◆ Goal of the exercise
Return the listing below unchanged, minus its pictures.

◆ Data supplied

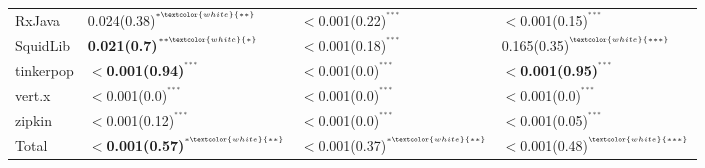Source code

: \begin{tabular}{llll}
RxJava              &  0.024(0.38)\tiny{$^{^{*\textcolor{white}{**}}}$} &  $<$0.001(0.22)\tiny{$^{^{***}}$} &  $<$0.001(0.15)\tiny{$^{^{***}}$} \\
SquidLib            &  \textbf{0.021(0.7)}\tiny{$^{^{**\textcolor{white}{*}}}$} &  $<$0.001(0.18)\tiny{$^{^{***}}$} &  0.165(0.35)\tiny{$^{^{\textcolor{white}{***}}}$} \\
tinkerpop           &  \textbf{$<$0.001(0.94)}\tiny{$^{^{***}}$} &  $<$0.001(0.0)\tiny{$^{^{***}}$} &  \textbf{$<$0.001(0.95)}\tiny{$^{^{***}}$} \\
vert.x              &  $<$0.001(0.0)\tiny{$^{^{***}}$} &  $<$0.001(0.0)\tiny{$^{^{***}}$} &  $<$0.001(0.0)\tiny{$^{^{***}}$} \\
zipkin              &  $<$0.001(0.12)\tiny{$^{^{***}}$} &  $<$0.001(0.0)\tiny{$^{^{***}}$} &  $<$0.001(0.05)\tiny{$^{^{***}}$} \\
Total               &  \textbf{$<$0.001(0.57)}\tiny{$^{^{*\textcolor{white}{**}}}$} &  $<$0.001(0.37)\tiny{$^{^{*\textcolor{white}{**}}}$} &  $<$0.001(0.48)\tiny{$^{^{\textcolor{white}{***}}}$} \\
\bottomrule
\end{tabular}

◆ Exercise output
Source code

: \begin{tabular}{llll}
RxJava              &  0.024(0.38)\tiny{$^{^{*\textcolor{white}{**}}}$} &  $<$0.001(0.22)\tiny{$^{^{***}}$} &  $<$0.001(0.15)\tiny{$^{^{***}}$} \\
SquidLib            &  \textbf{0.021(0.7)}\tiny{$^{^{**\textcolor{white}{*}}}$} &  $<$0.001(0.18)\tiny{$^{^{***}}$} &  0.165(0.35)\tiny{$^{^{\textcolor{white}{***}}}$} \\
tinkerpop           &  \textbf{$<$0.001(0.94)}\tiny{$^{^{***}}$} &  $<$0.001(0.0)\tiny{$^{^{***}}$} &  \textbf{$<$0.001(0.95)}\tiny{$^{^{***}}$} \\
vert.x              &  $<$0.001(0.0)\tiny{$^{^{***}}$} &  $<$0.001(0.0)\tiny{$^{^{***}}$} &  $<$0.001(0.0)\tiny{$^{^{***}}$} \\
zipkin              &  $<$0.001(0.12)\tiny{$^{^{***}}$} &  $<$0.001(0.0)\tiny{$^{^{***}}$} &  $<$0.001(0.05)\tiny{$^{^{***}}$} \\
Total               &  \textbf{$<$0.001(0.57)}\tiny{$^{^{*\textcolor{white}{**}}}$} &  $<$0.001(0.37)\tiny{$^{^{*\textcolor{white}{**}}}$} &  $<$0.001(0.48)\tiny{$^{^{\textcolor{white}{***}}}$} \\
\bottomrule
\end{tabular}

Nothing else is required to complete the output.